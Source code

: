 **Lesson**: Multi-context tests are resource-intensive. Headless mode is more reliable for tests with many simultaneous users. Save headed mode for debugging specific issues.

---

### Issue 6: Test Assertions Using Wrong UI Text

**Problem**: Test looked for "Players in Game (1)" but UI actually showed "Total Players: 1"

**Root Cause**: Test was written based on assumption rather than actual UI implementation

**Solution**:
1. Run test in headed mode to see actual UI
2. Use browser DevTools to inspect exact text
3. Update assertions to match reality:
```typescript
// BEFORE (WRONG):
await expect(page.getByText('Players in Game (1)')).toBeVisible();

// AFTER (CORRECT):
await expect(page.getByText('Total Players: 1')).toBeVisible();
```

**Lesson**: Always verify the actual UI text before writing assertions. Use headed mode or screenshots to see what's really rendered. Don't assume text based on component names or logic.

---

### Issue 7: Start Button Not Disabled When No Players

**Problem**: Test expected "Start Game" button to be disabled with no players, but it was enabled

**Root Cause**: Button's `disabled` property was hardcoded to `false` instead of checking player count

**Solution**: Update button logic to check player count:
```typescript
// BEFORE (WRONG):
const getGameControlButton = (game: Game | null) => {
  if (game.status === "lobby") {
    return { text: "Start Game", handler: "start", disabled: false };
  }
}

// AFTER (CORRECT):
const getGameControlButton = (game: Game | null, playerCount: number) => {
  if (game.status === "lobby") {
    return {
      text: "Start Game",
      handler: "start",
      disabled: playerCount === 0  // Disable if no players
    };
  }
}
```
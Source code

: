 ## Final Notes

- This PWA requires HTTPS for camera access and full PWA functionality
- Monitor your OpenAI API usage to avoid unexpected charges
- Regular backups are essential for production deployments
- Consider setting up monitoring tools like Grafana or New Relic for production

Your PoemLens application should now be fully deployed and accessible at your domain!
++++++++++
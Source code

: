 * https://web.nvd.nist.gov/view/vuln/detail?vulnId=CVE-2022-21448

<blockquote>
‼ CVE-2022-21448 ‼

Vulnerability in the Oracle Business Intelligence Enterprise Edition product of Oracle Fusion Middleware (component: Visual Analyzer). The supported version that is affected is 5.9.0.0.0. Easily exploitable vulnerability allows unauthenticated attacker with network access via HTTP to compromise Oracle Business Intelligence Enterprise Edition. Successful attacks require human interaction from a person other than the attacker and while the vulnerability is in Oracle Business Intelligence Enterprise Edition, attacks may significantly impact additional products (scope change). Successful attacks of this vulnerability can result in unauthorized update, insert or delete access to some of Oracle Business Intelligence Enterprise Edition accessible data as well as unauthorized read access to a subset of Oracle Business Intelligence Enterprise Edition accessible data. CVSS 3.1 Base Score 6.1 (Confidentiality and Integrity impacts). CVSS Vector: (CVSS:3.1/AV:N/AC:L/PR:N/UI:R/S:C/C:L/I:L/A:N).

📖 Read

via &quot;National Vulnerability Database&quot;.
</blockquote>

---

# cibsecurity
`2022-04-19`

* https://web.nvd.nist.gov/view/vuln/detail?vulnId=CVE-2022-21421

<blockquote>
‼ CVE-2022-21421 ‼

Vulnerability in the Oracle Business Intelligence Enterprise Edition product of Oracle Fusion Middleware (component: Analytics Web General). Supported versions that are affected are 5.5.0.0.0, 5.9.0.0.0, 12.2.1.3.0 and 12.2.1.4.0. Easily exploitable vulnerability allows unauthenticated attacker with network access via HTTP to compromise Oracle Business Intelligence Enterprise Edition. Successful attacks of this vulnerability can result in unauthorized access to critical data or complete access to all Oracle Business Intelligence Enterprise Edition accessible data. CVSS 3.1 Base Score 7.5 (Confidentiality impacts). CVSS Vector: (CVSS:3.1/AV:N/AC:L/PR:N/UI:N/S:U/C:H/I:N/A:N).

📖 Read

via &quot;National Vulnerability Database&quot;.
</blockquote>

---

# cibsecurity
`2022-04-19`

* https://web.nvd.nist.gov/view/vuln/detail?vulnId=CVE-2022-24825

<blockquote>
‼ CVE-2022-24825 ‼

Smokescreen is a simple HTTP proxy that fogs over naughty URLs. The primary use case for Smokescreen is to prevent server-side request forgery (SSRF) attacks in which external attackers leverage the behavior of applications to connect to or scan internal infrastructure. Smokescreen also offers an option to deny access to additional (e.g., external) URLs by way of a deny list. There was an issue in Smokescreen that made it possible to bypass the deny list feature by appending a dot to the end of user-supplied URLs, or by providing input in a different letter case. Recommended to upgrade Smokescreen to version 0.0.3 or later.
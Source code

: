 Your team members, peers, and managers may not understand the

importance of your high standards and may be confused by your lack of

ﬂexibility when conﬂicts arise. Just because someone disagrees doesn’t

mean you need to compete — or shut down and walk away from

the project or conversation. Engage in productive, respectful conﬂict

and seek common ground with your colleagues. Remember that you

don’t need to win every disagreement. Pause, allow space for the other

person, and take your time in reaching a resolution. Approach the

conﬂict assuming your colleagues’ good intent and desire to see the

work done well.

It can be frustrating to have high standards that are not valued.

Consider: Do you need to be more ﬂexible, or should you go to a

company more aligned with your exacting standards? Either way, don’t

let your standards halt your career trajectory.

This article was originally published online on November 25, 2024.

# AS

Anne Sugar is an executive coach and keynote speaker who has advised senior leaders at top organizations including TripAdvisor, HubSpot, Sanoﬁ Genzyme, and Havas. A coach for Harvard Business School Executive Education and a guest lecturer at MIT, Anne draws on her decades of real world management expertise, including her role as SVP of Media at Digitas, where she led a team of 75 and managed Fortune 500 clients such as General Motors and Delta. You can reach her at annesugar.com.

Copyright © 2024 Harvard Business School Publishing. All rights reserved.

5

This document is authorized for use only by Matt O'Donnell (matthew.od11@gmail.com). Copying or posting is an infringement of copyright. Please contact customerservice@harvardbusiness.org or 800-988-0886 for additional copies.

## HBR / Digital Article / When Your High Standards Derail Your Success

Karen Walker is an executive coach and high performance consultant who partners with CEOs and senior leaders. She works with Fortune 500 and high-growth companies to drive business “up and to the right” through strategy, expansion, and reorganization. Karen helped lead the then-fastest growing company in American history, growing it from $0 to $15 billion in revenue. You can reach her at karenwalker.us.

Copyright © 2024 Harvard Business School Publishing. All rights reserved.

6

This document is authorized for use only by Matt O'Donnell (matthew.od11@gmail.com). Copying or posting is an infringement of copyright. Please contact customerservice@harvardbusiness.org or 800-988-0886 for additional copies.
++++++++++
■ **TASK BRIEF**
Nothing should appear in the answer except the lines above from the line with "checking player count" through the line with "Your PoemLens application", both included, written out exactly.

■ **TASK ANSWER**
**Root Cause**: Button's `disabled` property was hardcoded to `false` instead of checking player count

**Solution**: Update button logic to check player count:
```typescript
// BEFORE (WRONG):
const getGameControlButton = (game: Game | null) => {
  if (game.status === "lobby") {
    return { text: "Start Game", handler: "start", disabled: false };
  }
}

// AFTER (CORRECT):
const getGameControlButton = (game: Game | null, playerCount: number) => {
  if (game.status === "lobby") {
    return {
      text: "Start Game",
      handler: "start",
      disabled: playerCount === 0  // Disable if no players
    };
  }
}
```
Source code

: ## Final Notes

- This PWA requires HTTPS for camera access and full PWA functionality
- Monitor your OpenAI API usage to avoid unexpected charges
- Regular backups are essential for production deployments
- Consider setting up monitoring tools like Grafana or New Relic for production

Your PoemLens application should now be fully deployed and accessible at your domain!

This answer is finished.